What you will do – Return all records exactly. Nothing may be added.
◆ ◆ ◆ ◆
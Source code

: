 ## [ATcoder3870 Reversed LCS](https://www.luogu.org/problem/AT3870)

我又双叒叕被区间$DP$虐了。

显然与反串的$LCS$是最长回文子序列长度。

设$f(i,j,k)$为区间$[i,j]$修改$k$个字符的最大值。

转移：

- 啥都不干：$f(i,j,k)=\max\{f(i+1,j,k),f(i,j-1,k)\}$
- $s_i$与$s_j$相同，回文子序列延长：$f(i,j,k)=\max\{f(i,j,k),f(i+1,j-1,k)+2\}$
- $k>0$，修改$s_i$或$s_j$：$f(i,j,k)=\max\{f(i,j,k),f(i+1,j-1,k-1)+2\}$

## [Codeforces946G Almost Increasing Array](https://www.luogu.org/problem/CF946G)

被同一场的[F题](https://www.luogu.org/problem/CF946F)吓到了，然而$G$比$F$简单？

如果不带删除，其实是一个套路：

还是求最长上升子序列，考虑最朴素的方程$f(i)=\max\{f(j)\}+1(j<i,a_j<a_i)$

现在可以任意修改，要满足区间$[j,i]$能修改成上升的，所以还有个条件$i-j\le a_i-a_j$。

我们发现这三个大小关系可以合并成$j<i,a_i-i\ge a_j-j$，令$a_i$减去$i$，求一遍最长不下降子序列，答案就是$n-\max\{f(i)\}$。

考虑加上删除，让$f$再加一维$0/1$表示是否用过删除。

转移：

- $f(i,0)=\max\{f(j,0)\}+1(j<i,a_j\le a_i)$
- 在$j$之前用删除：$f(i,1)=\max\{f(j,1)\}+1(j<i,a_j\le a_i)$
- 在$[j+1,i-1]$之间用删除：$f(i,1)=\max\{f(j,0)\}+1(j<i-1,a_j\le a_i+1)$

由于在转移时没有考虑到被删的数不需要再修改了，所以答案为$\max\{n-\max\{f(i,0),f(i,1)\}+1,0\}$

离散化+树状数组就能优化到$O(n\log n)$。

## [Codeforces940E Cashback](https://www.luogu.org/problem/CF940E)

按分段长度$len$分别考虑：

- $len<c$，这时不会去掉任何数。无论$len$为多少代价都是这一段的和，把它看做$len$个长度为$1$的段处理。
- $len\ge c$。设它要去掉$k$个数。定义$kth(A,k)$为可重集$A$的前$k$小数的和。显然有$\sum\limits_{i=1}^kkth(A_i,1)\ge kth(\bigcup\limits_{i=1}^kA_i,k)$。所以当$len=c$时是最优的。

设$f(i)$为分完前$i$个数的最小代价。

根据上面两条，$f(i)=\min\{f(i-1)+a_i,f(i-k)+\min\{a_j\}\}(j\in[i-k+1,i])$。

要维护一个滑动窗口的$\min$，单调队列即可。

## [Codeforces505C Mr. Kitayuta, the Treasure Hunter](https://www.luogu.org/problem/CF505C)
◆ ◆ ◆ ◆
Result below –
Source code

: ## [ATcoder3870 Reversed LCS](https://www.luogu.org/problem/AT3870)

我又双叒叕被区间$DP$虐了。

显然与反串的$LCS$是最长回文子序列长度。

设$f(i,j,k)$为区间$[i,j]$修改$k$个字符的最大值。

转移：

- 啥都不干：$f(i,j,k)=\max\{f(i+1,j,k),f(i,j-1,k)\}$
- $s_i$与$s_j$相同，回文子序列延长：$f(i,j,k)=\max\{f(i,j,k),f(i+1,j-1,k)+2\}$
- $k>0$，修改$s_i$或$s_j$：$f(i,j,k)=\max\{f(i,j,k),f(i+1,j-1,k-1)+2\}$

## [Codeforces946G Almost Increasing Array](https://www.luogu.org/problem/CF946G)

被同一场的[F题](https://www.luogu.org/problem/CF946F)吓到了，然而$G$比$F$简单？

如果不带删除，其实是一个套路：

还是求最长上升子序列，考虑最朴素的方程$f(i)=\max\{f(j)\}+1(j<i,a_j<a_i)$

现在可以任意修改，要满足区间$[j,i]$能修改成上升的，所以还有个条件$i-j\le a_i-a_j$。

我们发现这三个大小关系可以合并成$j<i,a_i-i\ge a_j-j$，令$a_i$减去$i$，求一遍最长不下降子序列，答案就是$n-\max\{f(i)\}$。

考虑加上删除，让$f$再加一维$0/1$表示是否用过删除。

转移：

- $f(i,0)=\max\{f(j,0)\}+1(j<i,a_j\le a_i)$
- 在$j$之前用删除：$f(i,1)=\max\{f(j,1)\}+1(j<i,a_j\le a_i)$
- 在$[j+1,i-1]$之间用删除：$f(i,1)=\max\{f(j,0)\}+1(j<i-1,a_j\le a_i+1)$

由于在转移时没有考虑到被删的数不需要再修改了，所以答案为$\max\{n-\max\{f(i,0),f(i,1)\}+1,0\}$

离散化+树状数组就能优化到$O(n\log n)$。

## [Codeforces940E Cashback](https://www.luogu.org/problem/CF940E)

按分段长度$len$分别考虑：

- $len<c$，这时不会去掉任何数。无论$len$为多少代价都是这一段的和，把它看做$len$个长度为$1$的段处理。
- $len\ge c$。设它要去掉$k$个数。定义$kth(A,k)$为可重集$A$的前$k$小数的和。显然有$\sum\limits_{i=1}^kkth(A_i,1)\ge kth(\bigcup\limits_{i=1}^kA_i,k)$。所以当$len=c$时是最优的。

设$f(i)$为分完前$i$个数的最小代价。

根据上面两条，$f(i)=\min\{f(i-1)+a_i,f(i-k)+\min\{a_j\}\}(j\in[i-k+1,i])$。

要维护一个滑动窗口的$\min$，单调队列即可。

## [Codeforces505C Mr. Kitayuta, the Treasure Hunter](https://www.luogu.org/problem/CF505C)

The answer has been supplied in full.